_YOUR INSTRUCTIONS:_
If a line in the entries includes "periodo", show that line.

☆ ☆ ☆ ☆ ☆ ☆ ☆

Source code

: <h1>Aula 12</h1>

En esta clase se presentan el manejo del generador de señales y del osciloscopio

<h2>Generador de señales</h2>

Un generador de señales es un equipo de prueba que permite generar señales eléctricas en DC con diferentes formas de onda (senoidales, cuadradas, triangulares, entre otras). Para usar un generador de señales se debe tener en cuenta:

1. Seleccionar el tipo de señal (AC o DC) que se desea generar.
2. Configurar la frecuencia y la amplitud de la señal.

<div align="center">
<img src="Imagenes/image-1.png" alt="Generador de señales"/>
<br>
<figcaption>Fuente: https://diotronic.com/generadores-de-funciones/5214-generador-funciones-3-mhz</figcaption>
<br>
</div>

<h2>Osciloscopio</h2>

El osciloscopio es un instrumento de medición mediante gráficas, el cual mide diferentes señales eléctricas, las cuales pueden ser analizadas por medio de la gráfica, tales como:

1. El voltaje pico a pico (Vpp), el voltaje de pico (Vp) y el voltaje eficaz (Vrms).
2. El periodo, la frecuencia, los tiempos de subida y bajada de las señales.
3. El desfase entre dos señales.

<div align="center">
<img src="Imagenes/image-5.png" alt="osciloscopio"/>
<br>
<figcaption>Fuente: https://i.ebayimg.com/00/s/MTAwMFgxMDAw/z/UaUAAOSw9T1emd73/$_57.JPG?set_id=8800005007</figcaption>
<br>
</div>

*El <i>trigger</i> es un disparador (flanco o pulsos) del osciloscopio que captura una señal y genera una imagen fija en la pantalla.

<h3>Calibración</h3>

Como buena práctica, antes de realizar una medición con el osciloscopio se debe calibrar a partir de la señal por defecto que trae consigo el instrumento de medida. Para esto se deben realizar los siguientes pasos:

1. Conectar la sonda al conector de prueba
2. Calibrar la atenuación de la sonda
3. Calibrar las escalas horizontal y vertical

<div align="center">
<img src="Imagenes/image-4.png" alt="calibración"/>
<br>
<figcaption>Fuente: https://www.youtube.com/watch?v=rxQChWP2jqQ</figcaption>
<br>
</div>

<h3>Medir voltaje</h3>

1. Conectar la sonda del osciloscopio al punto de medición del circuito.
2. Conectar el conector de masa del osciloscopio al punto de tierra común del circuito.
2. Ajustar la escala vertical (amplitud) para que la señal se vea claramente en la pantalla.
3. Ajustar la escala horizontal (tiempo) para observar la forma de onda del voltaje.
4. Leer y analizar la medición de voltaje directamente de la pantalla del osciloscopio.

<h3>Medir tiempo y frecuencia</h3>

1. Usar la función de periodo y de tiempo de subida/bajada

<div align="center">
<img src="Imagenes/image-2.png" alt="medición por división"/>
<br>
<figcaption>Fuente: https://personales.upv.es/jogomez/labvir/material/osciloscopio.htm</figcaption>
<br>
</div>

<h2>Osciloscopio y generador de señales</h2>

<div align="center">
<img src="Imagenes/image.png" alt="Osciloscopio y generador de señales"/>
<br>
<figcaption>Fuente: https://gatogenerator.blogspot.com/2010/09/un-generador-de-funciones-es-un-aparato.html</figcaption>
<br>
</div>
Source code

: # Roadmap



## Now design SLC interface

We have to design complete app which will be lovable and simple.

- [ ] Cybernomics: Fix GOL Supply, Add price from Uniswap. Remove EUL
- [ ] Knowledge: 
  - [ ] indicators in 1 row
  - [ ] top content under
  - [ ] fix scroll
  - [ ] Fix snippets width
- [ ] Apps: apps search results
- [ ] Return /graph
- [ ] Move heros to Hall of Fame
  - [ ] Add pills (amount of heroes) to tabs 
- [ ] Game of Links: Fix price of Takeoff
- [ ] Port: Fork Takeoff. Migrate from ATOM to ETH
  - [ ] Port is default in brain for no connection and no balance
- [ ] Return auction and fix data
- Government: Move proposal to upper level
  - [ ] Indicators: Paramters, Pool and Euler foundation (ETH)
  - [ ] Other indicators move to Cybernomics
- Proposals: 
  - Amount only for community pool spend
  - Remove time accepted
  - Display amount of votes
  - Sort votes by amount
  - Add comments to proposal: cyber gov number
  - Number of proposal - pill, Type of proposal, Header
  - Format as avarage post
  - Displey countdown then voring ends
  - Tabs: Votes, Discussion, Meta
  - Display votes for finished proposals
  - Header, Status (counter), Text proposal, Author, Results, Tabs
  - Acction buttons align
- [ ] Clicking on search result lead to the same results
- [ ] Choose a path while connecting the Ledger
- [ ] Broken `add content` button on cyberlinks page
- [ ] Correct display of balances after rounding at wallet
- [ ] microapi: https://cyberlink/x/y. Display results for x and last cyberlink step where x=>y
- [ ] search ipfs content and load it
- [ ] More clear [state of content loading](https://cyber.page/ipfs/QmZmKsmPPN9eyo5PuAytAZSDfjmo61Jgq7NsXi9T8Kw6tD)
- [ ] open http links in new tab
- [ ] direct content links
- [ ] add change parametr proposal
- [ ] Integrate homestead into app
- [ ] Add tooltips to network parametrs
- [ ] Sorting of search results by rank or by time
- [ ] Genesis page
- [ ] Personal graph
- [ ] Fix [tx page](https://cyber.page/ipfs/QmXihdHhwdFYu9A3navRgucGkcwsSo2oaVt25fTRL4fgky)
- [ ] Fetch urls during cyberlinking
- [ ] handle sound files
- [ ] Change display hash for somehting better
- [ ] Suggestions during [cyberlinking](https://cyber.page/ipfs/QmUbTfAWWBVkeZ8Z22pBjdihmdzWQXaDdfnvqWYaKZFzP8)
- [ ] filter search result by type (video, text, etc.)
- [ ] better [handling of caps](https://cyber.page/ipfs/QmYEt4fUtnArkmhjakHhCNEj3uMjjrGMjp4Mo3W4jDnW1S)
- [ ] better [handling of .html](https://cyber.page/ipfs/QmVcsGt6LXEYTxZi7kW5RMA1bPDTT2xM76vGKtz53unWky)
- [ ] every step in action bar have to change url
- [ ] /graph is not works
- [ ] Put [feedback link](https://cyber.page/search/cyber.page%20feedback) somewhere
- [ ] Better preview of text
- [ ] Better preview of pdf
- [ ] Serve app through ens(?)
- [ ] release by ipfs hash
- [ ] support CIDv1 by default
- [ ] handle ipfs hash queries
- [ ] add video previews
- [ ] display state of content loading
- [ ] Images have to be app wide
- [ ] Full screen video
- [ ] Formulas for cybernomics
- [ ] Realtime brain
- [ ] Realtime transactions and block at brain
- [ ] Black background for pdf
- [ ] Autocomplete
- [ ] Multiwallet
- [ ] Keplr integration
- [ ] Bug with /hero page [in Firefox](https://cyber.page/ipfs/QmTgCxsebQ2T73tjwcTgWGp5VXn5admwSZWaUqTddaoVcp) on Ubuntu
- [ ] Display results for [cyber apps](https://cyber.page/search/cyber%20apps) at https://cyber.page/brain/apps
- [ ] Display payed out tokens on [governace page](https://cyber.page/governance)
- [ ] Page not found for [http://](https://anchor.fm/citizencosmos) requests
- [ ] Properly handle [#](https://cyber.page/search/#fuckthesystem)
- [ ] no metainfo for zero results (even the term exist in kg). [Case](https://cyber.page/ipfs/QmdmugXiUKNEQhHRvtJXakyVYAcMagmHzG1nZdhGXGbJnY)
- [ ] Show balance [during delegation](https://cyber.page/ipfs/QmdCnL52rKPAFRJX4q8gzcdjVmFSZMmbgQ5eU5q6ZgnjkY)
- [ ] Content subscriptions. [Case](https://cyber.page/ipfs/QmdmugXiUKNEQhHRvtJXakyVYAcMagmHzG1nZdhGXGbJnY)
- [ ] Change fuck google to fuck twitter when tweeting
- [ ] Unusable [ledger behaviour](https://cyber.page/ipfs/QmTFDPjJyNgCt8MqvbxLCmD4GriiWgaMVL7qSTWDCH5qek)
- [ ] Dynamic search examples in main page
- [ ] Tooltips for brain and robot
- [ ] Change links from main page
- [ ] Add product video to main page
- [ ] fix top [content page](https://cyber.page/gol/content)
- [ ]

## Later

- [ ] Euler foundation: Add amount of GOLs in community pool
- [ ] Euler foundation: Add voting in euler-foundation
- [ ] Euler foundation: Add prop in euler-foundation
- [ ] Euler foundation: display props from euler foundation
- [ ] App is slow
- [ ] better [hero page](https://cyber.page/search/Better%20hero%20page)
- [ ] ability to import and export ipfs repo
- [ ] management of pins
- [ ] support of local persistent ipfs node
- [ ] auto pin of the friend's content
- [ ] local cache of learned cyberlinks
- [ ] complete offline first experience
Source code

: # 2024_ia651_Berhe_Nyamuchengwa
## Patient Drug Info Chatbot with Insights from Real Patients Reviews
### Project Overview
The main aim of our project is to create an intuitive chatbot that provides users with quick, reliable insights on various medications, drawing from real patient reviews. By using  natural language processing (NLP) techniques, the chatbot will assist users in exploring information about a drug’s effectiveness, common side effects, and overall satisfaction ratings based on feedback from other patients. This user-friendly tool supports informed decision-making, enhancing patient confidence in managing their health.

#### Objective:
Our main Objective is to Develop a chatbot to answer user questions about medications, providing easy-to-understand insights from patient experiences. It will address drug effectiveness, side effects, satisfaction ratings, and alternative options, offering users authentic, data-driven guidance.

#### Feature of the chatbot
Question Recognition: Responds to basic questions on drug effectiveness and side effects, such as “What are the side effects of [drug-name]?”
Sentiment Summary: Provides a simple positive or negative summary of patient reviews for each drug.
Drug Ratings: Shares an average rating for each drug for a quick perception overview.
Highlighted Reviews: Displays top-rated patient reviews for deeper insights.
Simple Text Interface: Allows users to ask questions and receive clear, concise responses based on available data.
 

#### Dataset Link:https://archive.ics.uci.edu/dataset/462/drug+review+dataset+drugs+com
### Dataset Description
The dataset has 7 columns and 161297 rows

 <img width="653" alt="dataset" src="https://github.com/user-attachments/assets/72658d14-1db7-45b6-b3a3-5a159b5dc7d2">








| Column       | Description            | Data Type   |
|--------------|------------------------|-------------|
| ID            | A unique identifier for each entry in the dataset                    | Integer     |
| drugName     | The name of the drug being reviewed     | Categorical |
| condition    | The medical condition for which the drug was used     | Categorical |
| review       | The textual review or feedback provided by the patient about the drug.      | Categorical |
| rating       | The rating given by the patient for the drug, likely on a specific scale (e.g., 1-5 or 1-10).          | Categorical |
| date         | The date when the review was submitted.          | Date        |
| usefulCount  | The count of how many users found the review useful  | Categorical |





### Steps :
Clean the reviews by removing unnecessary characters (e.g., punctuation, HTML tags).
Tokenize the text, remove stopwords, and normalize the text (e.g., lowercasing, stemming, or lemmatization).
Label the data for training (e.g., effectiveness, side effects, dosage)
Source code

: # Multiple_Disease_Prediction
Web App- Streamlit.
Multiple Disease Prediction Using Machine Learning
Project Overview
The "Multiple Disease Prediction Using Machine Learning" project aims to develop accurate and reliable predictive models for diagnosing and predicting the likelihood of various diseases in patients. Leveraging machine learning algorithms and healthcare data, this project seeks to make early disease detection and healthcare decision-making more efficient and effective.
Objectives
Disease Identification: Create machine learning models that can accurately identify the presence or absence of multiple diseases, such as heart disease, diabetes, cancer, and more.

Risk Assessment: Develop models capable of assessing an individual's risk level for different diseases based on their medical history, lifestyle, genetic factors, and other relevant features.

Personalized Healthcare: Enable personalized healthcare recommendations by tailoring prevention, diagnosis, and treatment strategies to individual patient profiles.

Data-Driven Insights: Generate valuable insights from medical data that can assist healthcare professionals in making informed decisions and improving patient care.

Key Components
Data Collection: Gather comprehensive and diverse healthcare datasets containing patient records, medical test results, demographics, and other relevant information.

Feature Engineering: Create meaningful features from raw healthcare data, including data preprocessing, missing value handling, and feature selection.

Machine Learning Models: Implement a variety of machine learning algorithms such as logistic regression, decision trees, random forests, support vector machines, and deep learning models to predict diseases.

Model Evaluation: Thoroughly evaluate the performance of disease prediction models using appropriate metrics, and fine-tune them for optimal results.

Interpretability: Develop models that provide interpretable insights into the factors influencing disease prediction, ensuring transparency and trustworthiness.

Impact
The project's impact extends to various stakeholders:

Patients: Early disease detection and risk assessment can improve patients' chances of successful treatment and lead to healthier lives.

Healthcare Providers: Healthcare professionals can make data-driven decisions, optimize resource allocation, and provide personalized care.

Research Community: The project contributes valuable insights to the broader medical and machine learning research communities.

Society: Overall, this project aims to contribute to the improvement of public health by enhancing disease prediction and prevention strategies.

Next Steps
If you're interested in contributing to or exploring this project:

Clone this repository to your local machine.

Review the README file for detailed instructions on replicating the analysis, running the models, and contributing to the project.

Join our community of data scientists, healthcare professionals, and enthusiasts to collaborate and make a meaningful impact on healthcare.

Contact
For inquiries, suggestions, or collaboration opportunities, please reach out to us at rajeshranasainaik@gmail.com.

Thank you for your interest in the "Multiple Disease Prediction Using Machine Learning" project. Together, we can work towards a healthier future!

☆ ☆ ☆ ☆ ☆ ☆ ☆

_OUTPUT FOR THIS TASK:_
2. El periodo, la frecuencia, los tiempos de subida y bajada de las señales.
1. Usar la función de periodo y de tiempo de subida/bajada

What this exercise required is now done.